A more sophisticated, but already much more computationally expensive approach, is the one described in [Mazumder and Ravishankar (2012)](../literature). They transform the double area integral into a double line integral around the boundary of the surface with Stoke's theorem. Under the assumptions of two planar polygons with an arbitrary number of vertices and their contours $\Gamma$ they receive
$$ \mathbf{F}_{ij} = \oint_{\Gamma_j} \oint_{\Gamma_i} \ln(S) d\mathbf{s}_i d\mathbf{s}_j$$
where $d\mathbf{s}$ is the differential line element on an edge of the polygon and $S$ is the magnitude of the vector connecting the line elements of both polygons, so the distance of the line elements. This distance can be expressed in the unitary coordinates $\lambda \in [0, 1]$ via
$$\mathbf{S} = - \mathbf{s}_i + \overrightarrow{I_m J_n} + \mathbf{s}_j = - \lambda_i \mathbf{I_{m,m+1}} + \overrightarrow{I_m J_n} + \lambda_j \mathbf{J_{n,n+1}}$$
where $I_n$ and $J_m$ are specific vertices of their respective polygon and $\mathbf{I_{m,m+1}} = \overrightarrow{I_m I_{m+1}}$. This allows for fixed unitary boundaries on the line integrals, which are evaluated piecewise. The resulting integrals are given by
$$ \mathbf{F}_{ij} = \frac{1}{4 \pi A_i} \sum_{n=1}^N \sum_{m=1}^M \int_0^1 \int_0^1 \ln\left( \lambda_i^2 |\mathbf{I}_{m,m+1}|^2 + \lambda_j^2 |\mathbf{J}_{n,n+1}|^2 - 2 \lambda_i \overrightarrow{I_m J_n} \cdot \mathbf{I}_{m,m+1} + 2 \lambda_j \overrightarrow{I_m J_n} \cdot \mathbf{J}_{n,n+1} - 2 \lambda_j \lambda_i \mathbf{J}_{n,n+1} \cdot \mathbf{I}_{m,m+1} + |\overrightarrow{I_m J_n}|^2 \right) \mathbf{J}_{n,n+1} \cdot \mathbf{I}_{m,m+1} d\lambda_i d\lambda_j$$
These integrals have no closed form analytical solution and need to be evaluated numerically. Lastly, the authors give the analytical contribution of a shared edge between polygons, as they would produce singular results if treated numerically as
$$\Delta \mathbf{F}_{ij}|_{\text{shared}} = |\mathbf{I}_{\text{shared}}|^2 \left( \frac{3}{2} - \frac{1}{2} \ln \left\{ |\mathbf{I}_{\text{shared}}|^2 \right\} \right) .$$
This formulation gives reproduces analytical viewfactors up to six significant digits when using a 5-point Gaussian-Legendre quadrature scheme to evaluate the integrals [Mazumder and Ravishankar (2012)](../literature).

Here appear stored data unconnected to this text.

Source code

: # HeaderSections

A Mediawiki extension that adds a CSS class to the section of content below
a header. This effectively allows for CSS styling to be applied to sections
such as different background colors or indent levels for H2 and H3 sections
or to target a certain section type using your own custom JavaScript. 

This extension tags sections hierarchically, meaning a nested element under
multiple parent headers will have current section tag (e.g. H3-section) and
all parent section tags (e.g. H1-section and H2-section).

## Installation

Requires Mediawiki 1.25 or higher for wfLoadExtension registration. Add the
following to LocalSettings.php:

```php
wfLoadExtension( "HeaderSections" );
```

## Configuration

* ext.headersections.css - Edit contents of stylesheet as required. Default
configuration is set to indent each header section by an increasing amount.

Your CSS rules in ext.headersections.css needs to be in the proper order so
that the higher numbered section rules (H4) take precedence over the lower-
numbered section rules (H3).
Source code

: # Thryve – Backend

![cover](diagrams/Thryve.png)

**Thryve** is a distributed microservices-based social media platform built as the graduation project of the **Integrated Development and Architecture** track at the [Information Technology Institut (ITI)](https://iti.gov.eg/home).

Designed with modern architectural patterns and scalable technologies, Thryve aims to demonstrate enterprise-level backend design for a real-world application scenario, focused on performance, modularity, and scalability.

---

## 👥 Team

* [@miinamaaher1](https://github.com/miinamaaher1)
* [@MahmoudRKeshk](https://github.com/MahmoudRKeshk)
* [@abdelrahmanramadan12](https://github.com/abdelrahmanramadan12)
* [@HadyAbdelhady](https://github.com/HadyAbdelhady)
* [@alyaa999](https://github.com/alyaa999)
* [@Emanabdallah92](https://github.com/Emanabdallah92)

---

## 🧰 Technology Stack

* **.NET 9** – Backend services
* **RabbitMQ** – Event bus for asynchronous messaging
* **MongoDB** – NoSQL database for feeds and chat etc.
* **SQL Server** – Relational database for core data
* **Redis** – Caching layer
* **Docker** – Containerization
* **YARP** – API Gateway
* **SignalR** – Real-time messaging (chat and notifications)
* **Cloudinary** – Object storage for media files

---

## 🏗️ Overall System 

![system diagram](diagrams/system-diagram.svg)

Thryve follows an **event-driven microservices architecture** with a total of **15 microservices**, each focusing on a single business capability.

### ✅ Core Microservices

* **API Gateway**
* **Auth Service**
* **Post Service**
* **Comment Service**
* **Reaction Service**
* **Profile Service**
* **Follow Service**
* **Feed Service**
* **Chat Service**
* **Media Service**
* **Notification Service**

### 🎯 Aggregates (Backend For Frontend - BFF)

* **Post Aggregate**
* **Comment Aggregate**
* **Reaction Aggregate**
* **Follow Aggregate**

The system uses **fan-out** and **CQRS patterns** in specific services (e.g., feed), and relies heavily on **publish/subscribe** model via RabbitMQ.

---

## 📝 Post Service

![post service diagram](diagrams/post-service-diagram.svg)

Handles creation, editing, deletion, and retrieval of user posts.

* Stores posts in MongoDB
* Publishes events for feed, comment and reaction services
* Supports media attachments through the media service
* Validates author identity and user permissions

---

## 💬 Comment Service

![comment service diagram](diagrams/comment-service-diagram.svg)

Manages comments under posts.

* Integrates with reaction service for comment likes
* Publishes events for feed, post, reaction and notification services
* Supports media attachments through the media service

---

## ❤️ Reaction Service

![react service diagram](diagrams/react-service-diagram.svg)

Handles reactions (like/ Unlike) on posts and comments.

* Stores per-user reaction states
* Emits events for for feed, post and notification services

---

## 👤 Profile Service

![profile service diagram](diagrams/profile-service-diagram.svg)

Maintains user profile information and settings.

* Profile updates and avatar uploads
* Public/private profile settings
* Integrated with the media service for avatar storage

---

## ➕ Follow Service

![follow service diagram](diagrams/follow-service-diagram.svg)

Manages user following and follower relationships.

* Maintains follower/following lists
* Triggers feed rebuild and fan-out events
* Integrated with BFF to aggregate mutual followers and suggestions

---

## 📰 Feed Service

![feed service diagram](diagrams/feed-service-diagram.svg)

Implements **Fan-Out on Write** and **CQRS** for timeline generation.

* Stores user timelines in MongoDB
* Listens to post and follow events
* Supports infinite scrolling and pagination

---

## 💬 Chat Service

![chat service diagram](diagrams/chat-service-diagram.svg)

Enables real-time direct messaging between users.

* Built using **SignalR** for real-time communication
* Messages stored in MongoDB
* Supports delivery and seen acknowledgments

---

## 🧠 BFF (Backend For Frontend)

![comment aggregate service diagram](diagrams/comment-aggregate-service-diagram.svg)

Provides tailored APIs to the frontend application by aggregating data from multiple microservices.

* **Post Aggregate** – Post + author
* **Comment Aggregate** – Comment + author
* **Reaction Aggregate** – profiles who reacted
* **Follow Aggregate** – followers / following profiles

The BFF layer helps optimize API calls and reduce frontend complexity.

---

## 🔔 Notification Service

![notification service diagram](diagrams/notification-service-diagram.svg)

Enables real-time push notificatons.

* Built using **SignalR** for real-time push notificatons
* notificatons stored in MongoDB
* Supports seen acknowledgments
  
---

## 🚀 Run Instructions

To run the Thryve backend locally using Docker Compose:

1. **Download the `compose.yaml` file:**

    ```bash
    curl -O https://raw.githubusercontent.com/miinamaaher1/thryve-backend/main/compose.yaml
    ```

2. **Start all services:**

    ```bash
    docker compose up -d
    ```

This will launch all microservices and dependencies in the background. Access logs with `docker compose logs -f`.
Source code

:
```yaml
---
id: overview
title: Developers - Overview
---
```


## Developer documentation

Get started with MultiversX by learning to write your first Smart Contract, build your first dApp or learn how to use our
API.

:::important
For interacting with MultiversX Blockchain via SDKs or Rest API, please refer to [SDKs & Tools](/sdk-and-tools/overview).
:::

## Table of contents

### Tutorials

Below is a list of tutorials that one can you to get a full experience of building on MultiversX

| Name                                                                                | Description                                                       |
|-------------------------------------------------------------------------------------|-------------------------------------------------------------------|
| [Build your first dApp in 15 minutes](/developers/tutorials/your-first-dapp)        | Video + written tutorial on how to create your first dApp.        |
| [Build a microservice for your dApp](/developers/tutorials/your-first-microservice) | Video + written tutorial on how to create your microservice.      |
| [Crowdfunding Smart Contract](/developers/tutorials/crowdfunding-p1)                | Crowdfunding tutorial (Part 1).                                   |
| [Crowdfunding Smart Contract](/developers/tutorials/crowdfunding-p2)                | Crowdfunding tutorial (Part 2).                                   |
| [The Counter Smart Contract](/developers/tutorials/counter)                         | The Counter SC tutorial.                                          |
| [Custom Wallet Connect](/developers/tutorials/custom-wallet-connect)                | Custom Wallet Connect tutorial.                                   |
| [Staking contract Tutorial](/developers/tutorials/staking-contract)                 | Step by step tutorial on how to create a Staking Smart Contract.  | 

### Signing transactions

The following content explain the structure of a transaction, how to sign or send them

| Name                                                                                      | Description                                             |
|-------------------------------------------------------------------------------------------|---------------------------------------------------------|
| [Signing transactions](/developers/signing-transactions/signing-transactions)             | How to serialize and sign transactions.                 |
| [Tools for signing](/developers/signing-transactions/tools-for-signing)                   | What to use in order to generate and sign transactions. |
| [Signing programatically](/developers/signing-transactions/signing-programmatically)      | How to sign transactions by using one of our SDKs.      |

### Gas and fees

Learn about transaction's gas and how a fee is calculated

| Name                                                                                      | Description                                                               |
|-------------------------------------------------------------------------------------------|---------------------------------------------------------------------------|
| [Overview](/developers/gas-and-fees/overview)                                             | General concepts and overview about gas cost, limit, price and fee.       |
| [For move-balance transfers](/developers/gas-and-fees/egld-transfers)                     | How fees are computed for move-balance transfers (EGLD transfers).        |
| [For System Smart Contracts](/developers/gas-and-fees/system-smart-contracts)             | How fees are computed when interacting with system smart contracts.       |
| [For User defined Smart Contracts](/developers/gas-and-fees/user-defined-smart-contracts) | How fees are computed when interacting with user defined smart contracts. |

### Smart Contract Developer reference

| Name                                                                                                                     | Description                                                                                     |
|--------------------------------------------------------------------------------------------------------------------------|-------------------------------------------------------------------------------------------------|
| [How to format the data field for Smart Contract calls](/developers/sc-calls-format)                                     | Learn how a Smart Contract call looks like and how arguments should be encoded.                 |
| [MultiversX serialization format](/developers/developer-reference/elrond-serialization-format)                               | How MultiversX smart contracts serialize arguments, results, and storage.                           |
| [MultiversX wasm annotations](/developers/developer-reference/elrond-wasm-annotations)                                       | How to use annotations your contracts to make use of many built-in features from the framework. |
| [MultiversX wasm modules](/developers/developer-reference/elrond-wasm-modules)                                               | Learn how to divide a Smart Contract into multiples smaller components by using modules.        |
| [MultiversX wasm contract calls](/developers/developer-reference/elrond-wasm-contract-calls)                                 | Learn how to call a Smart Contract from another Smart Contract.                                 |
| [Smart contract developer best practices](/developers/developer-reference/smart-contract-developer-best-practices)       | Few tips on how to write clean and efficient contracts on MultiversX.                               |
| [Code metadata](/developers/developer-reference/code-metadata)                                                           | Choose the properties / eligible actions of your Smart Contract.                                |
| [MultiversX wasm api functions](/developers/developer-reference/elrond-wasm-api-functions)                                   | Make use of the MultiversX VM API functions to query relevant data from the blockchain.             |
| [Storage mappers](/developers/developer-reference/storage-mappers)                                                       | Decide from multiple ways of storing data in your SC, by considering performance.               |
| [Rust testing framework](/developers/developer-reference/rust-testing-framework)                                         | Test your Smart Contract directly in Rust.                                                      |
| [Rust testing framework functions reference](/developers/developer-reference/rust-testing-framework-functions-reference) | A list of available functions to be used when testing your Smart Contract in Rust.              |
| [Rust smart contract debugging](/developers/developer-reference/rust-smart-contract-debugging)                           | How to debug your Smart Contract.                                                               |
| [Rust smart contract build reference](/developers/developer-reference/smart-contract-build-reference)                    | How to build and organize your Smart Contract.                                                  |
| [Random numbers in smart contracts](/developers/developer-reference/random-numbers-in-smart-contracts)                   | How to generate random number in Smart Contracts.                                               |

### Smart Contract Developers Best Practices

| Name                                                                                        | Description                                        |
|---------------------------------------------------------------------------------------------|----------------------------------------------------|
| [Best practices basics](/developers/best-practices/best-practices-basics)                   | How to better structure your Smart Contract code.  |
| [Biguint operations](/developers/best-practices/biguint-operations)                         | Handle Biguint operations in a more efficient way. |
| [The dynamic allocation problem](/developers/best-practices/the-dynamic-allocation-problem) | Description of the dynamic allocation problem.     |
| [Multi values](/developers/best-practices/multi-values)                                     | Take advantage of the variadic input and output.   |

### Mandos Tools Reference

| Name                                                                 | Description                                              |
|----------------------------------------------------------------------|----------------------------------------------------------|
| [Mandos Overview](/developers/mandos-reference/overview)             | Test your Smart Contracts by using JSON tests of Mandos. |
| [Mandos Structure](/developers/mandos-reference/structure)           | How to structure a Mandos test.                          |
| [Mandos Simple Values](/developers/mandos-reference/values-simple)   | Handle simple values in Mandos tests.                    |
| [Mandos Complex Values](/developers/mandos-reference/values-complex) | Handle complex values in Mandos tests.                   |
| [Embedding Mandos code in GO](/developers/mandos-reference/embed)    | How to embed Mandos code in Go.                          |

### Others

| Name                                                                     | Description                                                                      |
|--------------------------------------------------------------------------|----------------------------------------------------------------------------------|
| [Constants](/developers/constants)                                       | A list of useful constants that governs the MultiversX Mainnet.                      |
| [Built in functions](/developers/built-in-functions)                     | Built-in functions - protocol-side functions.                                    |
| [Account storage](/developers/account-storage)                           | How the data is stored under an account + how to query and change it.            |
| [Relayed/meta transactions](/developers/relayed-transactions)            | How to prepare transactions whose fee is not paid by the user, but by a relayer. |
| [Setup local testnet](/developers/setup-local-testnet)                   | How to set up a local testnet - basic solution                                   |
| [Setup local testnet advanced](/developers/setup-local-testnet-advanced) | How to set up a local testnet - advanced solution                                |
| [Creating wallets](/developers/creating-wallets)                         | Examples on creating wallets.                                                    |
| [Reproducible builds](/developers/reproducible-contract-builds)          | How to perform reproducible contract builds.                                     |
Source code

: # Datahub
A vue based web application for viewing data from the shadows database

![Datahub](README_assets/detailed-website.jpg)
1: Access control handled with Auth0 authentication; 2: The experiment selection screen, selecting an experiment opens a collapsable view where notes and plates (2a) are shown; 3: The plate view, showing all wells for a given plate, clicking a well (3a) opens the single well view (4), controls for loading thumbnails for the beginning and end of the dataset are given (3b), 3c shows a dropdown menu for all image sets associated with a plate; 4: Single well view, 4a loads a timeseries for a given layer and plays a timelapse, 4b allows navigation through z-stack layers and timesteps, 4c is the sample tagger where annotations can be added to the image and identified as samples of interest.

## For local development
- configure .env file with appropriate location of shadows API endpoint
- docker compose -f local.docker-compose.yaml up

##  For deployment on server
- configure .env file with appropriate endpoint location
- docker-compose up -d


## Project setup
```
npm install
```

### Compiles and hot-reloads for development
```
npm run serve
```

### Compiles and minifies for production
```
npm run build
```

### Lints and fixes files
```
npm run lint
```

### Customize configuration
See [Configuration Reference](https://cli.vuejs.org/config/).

Lastly, we want to briefly discuss a third method of viewfactor calculation which uses Monte-Carlo method. This is the most widely applicable one, as it can be used in many forms and complexities from simply calculating the viewfactors [(Emery et al. 1988)](../literature) up to completely solving the radiative energy balance equations and accounting for light scattering and absorption [(Ertürk and Howell 2017)](Litertaure). It inherently accounts for partial shadowing effects, where a surface is only partially occluded by other pieces of geometry. The problem is, that this method is prohibitatively computationally expensive. Not only are millions of rays necessary to reduce the statistical noise, but also further smoothing can often times be necessary [(Mazumder and Ravishankar 2012)](../literature). Thus we have decided not to use this method.